A post at the Canadian Developer Connection blog last week caught my eye. Joey deVilla posted about something he had read at the Harvard Business blog related to interview questions. In both posts you learn about Captain Chesley Sullenberger, the pilot who safely made an emergency landing in the Hudson river last month. What does “Sully” do in his spare time? Anything and everything related to aviation, apparently. As a result, both posts argue that the most important interview question to ask, is:
“What do you do in your spare time?”
I couldn’t agree more. People who are excellent at their jobs are probably passionate about what they do, and spend more time and energy on things related to their area of expertise/interest than the average person. My experience with software development definitely backs this up. The best developers are usually the ones who go home and work on a hobby project after they’re done with the “day job”. There are exceptions, of course, but as a general rule I think you need to practice your craft outside of work to be good at it.

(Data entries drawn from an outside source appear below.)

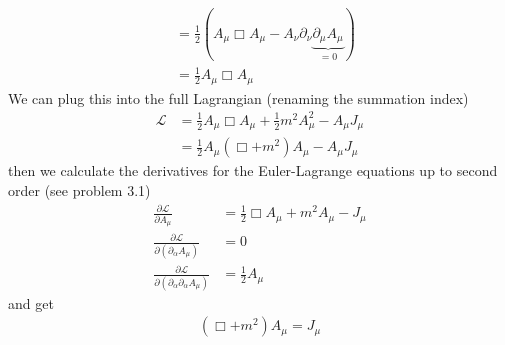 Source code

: \documentclass[10pt,a4paper]{book}
\theoremstyle{definition}
\begin{document}
\begin{enumerate}[label=(\alph*)]
\begin{align}
    &=\frac{1}{2}\left(A_\mu \Box A_\mu- A_\nu \partial_\nu \underbrace{\partial_\mu A_\mu}_{=0}\right)\\ 
    &=\frac{1}{2}A_\mu \Box A_\mu
\end{align}
We can plug this into the full Lagrangian (renaming the summation index)
\begin{align}
    \mathscr{L}&=\frac{1}{2}A_\mu \Box A_\mu+\frac{1}{2}m^2A_\mu^2-A_\mu J_\mu\\
    &=\frac{1}{2}A_\mu\left(\Box+m^2 \right)A_\mu-A_\mu J_\mu
\end{align} 
then we calculate the derivatives for the Euler-Lagrange equations up to second order (see problem 3.1)
\begin{align}
\frac{\partial\mathcal{L}}{\partial A_\mu}&=\frac{1}{2}\Box A_\mu+m^2A_\mu-J_\mu\\
\frac{\partial\mathcal{L}}{\partial (\partial_\alpha A_\mu)}&=0\\
\frac{\partial\mathcal{L}}{\partial (\partial_\alpha\partial_\alpha A_\mu)}&=\frac{1}{2}A_\mu
\end{align}
and get
\begin{align}
(\Box+m^2)A_\mu=J_\mu
\end{align}
   
\end{enumerate}
\end{document}
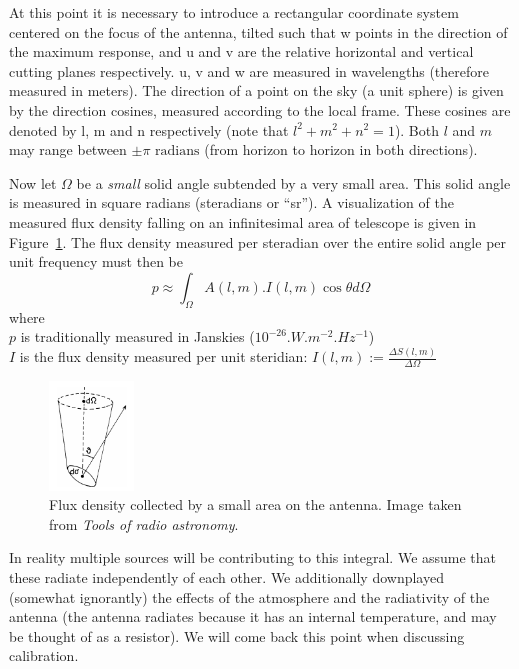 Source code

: \documentclass[a4paper,10pt]{report}
\begin{document}
At this point it is necessary to introduce a rectangular coordinate system centered on the focus of the antenna, tilted such that w points 
in the direction of the maximum response, and u and v are the relative horizontal and vertical cutting planes respectively. u, v and w are 
measured in wavelengths (therefore measured in meters). The direction of a point on the sky (a unit sphere) is given by the 
direction cosines, measured according to the local frame. These cosines are denoted by l, m and n respectively (note that $l^2 + m^2 + n^2 = 1$). 
Both $l$ and $m$ may range between $\pm\pi \text{ radians}$ (from horizon to horizon in both directions).

Now let $\Omega$ be a \textit{small} solid angle subtended by a very small area. This solid angle is measured in square radians (steradians or ``sr''). A visualization of the measured flux density
falling on an infinitesimal area of telescope is given in Figure~\ref{fig_measuring_source_brightness}. The flux density measured 
per steradian over the entire solid angle per unit frequency must then be 
  \begin{equation}
    p \approx \int_{\Omega}{A(l,m).I(l,m)\cos{\theta}d\Omega}
  \end{equation}
where\\
  $p$ is traditionally measured in Janskies ($10^{-26}.W.m^{-2}.Hz^{-1}$)\\
  $I$ is the flux density measured per unit steridian: $I(l,m) := \frac{\Delta S(l,m)}{\Delta\Omega}$\\
\begin{figure}[ht]
\begin{mdframed}
 \centering
 \includegraphics[width=0.2\textwidth]{images/measuring_source_brightness.png}
 \caption[Source brightness]{Flux density collected by a small area on the antenna. Image taken from \textit{Tools of radio astronomy}\cite{wilson2009tools}.}
 \label{fig_measuring_source_brightness}
\end{mdframed}
\end{figure}

In reality multiple sources will be contributing to this integral. We assume that these radiate independently of each other. We additionally
downplayed (somewhat ignorantly) the effects of the atmosphere and the radiativity of the antenna (the antenna radiates because it has an internal temperature, 
and may be thought of as a resistor). We will come back this point when discussing calibration.
\end{document}
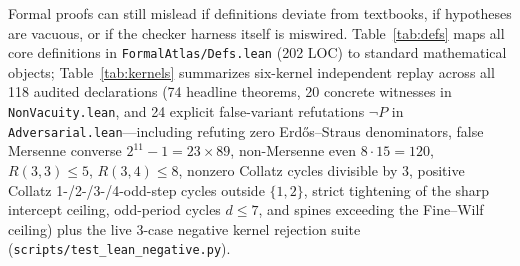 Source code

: \documentclass[11pt,reqno]{amsart}
\theoremstyle{plain}
\theoremstyle{definition}
\newcommand{\code}[1]{{\upshape\nolinkurl{#1}}}
\begin{document}
Formal proofs can still mislead if definitions deviate from textbooks, if hypotheses are vacuous,
or if the checker harness itself is miswired. Table~\ref{tab:defs} maps all core definitions in
\code{FormalAtlas/Defs.lean} (202 LOC) to standard mathematical objects; Table~\ref{tab:kernels}
summarizes six-kernel independent replay across all 118 audited declarations (74 headline
theorems, 20 concrete witnesses in \code{NonVacuity.lean}, and 24 explicit false-variant
refutations $\neg P$ in \code{Adversarial.lean}---including refuting zero Erd\H{o}s--Straus
denominators, false Mersenne converse $2^{11}-1 = 23 \times 89$, non-Mersenne even $8\cdot 15 = 120$,
$R(3,3)\le 5$, $R(3,4)\le 8$, nonzero Collatz cycles divisible by $3$, positive Collatz
1-/2-/3-/4-odd-step cycles outside $\{1,2\}$, strict tightening of the sharp intercept ceiling,
odd-period cycles $d \le 7$, and spines exceeding the Fine--Wilf ceiling) plus the live 3-case
negative kernel rejection suite (\code{scripts/test_lean_negative.py}).
\end{document}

I’m currently reading Malcolm Gladwell’s Outliers, and right near the beginning of the book he argues the same point. Practice makes perfect. He estimates you need to spend 10,000 hours practicing something to truly master it. Gladwell uses The Beatles, Bill Joy, and Bill Gates as examples, and argues that in addition to their hard work it was a series of fortunate events that made it possible for them to spend about 10,000 hours practicing, and that’s what truly made them successful.
Every time I look at a resume, I look for the “extra” stuff. In the case of a developer, I look for programming competitions, contributions to open source projects, anything outside of school and work. It’s amazing how few mention anything like that.
I want to see passion, and by extension, practice!